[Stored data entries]

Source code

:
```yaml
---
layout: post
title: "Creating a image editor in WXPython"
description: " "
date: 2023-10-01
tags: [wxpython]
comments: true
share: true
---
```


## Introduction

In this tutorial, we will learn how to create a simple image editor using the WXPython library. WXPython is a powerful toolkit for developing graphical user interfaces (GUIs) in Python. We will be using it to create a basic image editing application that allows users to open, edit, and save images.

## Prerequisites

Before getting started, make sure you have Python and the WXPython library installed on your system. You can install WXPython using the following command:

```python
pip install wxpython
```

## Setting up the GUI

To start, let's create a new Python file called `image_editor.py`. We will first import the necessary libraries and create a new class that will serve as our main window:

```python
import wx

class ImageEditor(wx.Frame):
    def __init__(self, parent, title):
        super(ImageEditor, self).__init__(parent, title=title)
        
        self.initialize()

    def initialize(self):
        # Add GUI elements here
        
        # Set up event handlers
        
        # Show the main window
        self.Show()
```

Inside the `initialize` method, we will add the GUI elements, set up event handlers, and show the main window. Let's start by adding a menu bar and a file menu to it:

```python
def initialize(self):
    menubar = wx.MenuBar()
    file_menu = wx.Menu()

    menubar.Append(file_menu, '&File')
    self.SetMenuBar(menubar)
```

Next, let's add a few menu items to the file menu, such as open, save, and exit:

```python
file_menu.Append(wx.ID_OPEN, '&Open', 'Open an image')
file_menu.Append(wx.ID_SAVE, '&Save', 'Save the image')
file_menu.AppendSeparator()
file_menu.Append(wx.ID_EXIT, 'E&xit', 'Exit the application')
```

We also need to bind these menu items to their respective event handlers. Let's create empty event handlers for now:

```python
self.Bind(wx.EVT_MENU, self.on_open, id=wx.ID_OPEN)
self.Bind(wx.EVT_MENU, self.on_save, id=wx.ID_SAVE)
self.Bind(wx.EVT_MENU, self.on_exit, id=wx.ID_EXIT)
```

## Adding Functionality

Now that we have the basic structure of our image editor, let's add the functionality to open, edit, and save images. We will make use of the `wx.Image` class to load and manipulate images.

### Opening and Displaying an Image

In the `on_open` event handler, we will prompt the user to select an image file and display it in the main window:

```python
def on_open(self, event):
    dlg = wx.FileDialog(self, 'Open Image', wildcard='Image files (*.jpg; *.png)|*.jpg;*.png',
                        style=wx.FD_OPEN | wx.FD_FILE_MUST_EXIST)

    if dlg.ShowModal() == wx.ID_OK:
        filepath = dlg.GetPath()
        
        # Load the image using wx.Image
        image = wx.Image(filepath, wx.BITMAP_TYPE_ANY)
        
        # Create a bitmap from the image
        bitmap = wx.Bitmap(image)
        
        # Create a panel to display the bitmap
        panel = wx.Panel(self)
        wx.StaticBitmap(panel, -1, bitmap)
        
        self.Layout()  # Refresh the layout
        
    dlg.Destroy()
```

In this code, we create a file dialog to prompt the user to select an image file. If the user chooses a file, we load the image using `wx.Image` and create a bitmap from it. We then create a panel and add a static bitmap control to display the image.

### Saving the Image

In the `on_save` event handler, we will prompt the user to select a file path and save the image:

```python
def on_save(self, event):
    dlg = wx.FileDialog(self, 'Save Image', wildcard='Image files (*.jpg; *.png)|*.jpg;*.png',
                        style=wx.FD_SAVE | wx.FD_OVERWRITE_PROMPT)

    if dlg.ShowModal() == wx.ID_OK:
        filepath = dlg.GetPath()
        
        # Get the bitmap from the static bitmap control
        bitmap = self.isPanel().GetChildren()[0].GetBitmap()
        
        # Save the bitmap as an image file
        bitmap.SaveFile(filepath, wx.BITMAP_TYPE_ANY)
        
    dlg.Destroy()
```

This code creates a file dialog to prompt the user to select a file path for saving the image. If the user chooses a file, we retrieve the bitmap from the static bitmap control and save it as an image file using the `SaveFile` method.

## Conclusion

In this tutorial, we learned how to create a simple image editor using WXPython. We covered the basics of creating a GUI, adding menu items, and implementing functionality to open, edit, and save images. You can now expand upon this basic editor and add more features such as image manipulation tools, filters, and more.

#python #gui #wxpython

- Exercise:
The required output is every line above from the one with "## Prerequisites" down to the one with "## Setting up the GUI", restated word for word, ends included.

- The answer:
## Prerequisites

Before getting started, make sure you have Python and the WXPython library installed on your system. You can install WXPython using the following command:

```python
pip install wxpython
```

## Setting up the GUI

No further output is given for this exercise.